◆ WHAT YOU HAVE TO DO:
Give the records again word for word. Leave every picture out.

Segment Start: DATA SHOWN

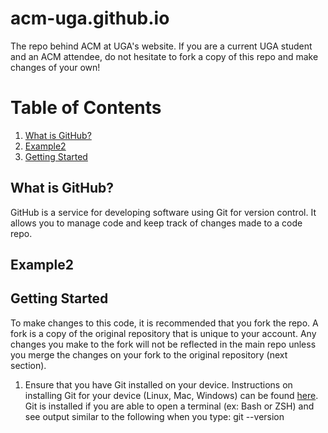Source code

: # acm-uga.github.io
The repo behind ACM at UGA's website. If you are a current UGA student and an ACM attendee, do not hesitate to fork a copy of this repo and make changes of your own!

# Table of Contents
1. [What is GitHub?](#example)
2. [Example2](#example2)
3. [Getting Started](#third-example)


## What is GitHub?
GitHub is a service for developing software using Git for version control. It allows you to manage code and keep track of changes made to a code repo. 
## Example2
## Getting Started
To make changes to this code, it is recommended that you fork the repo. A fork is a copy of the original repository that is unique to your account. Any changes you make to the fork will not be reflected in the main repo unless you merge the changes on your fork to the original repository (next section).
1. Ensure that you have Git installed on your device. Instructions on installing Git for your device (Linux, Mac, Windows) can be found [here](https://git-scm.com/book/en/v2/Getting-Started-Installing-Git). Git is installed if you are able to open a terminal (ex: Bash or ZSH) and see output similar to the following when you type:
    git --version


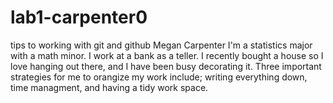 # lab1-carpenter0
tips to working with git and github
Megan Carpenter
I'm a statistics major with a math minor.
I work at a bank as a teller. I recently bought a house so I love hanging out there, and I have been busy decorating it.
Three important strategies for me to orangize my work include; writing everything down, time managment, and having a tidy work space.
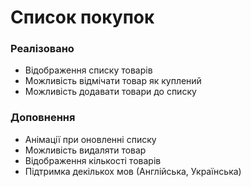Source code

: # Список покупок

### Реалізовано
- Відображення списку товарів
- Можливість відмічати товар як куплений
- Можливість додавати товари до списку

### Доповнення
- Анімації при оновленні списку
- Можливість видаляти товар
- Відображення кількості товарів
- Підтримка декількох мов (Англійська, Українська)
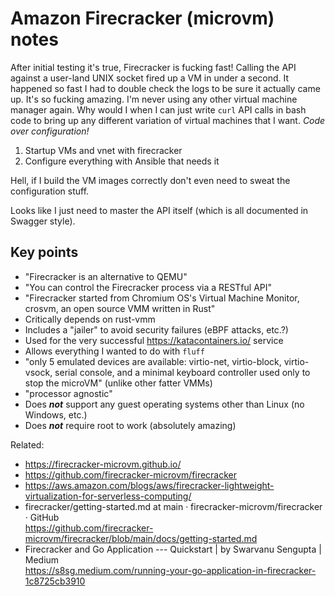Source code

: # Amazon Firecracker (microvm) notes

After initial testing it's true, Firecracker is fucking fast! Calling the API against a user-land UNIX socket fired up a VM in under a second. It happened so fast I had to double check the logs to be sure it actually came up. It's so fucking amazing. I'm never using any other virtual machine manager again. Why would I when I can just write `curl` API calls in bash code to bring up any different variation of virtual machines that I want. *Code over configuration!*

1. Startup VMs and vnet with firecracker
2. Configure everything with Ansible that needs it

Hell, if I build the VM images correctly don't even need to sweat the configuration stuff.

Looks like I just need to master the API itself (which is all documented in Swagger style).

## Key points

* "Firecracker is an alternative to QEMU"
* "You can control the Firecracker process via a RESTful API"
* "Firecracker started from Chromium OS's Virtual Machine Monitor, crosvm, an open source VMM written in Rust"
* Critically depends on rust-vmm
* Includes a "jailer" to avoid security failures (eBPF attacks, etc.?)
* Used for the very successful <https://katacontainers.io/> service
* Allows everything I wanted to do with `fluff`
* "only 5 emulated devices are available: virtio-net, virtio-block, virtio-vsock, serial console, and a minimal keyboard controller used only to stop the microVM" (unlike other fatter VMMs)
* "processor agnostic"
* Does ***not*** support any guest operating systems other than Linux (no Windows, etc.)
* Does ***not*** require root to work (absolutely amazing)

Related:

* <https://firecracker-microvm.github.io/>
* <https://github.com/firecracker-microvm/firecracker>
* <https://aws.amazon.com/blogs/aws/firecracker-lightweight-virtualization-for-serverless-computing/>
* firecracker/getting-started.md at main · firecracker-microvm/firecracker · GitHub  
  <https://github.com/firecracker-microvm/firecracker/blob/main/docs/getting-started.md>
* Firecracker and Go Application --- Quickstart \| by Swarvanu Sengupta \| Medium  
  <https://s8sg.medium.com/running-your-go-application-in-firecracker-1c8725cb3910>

Segment End: DATA SHOWN

◆ EXERCISE RESULT:
Source code

: # acm-uga.github.io
The repo behind ACM at UGA's website. If you are a current UGA student and an ACM attendee, do not hesitate to fork a copy of this repo and make changes of your own!

# Table of Contents
1. [What is GitHub?](#example)
2. [Example2](#example2)
3. [Getting Started](#third-example)


## What is GitHub?
GitHub is a service for developing software using Git for version control. It allows you to manage code and keep track of changes made to a code repo. 
## Example2
## Getting Started
To make changes to this code, it is recommended that you fork the repo. A fork is a copy of the original repository that is unique to your account. Any changes you make to the fork will not be reflected in the main repo unless you merge the changes on your fork to the original repository (next section).
1. Ensure that you have Git installed on your device. Instructions on installing Git for your device (Linux, Mac, Windows) can be found [here](https://git-scm.com/book/en/v2/Getting-Started-Installing-Git). Git is installed if you are able to open a terminal (ex: Bash or ZSH) and see output similar to the following when you type:
    git --version


 # lab1-carpenter0
tips to working with git and github
Megan Carpenter
I'm a statistics major with a math minor.
I work at a bank as a teller. I recently bought a house so I love hanging out there, and I have been busy decorating it.
Three important strategies for me to orangize my work include; writing everything down, time managment, and having a tidy work space.
Source code

: # Список покупок

### Реалізовано
- Відображення списку товарів
- Можливість відмічати товар як куплений
- Можливість додавати товари до списку

### Доповнення
- Анімації при оновленні списку
- Можливість видаляти товар
- Відображення кількості товарів
- Підтримка декількох мов (Англійська, Українська)
Source code

: # Amazon Firecracker (microvm) notes

After initial testing it's true, Firecracker is fucking fast! Calling the API against a user-land UNIX socket fired up a VM in under a second. It happened so fast I had to double check the logs to be sure it actually came up. It's so fucking amazing. I'm never using any other virtual machine manager again. Why would I when I can just write `curl` API calls in bash code to bring up any different variation of virtual machines that I want. *Code over configuration!*

1. Startup VMs and vnet with firecracker
2. Configure everything with Ansible that needs it

Hell, if I build the VM images correctly don't even need to sweat the configuration stuff.

Looks like I just need to master the API itself (which is all documented in Swagger style).

## Key points

* "Firecracker is an alternative to QEMU"
* "You can control the Firecracker process via a RESTful API"
* "Firecracker started from Chromium OS's Virtual Machine Monitor, crosvm, an open source VMM written in Rust"
* Critically depends on rust-vmm
* Includes a "jailer" to avoid security failures (eBPF attacks, etc.?)
* Used for the very successful <https://katacontainers.io/> service
* Allows everything I wanted to do with `fluff`
* "only 5 emulated devices are available: virtio-net, virtio-block, virtio-vsock, serial console, and a minimal keyboard controller used only to stop the microVM" (unlike other fatter VMMs)
* "processor agnostic"
* Does ***not*** support any guest operating systems other than Linux (no Windows, etc.)
* Does ***not*** require root to work (absolutely amazing)

Related:

* <https://firecracker-microvm.github.io/>
* <https://github.com/firecracker-microvm/firecracker>
* <https://aws.amazon.com/blogs/aws/firecracker-lightweight-virtualization-for-serverless-computing/>
* firecracker/getting-started.md at main · firecracker-microvm/firecracker · GitHub  
  <https://github.com/firecracker-microvm/firecracker/blob/main/docs/getting-started.md>
* Firecracker and Go Application --- Quickstart \| by Swarvanu Sengupta \| Medium  
  <https://s8sg.medium.com/running-your-go-application-in-firecracker-1c8725cb3910>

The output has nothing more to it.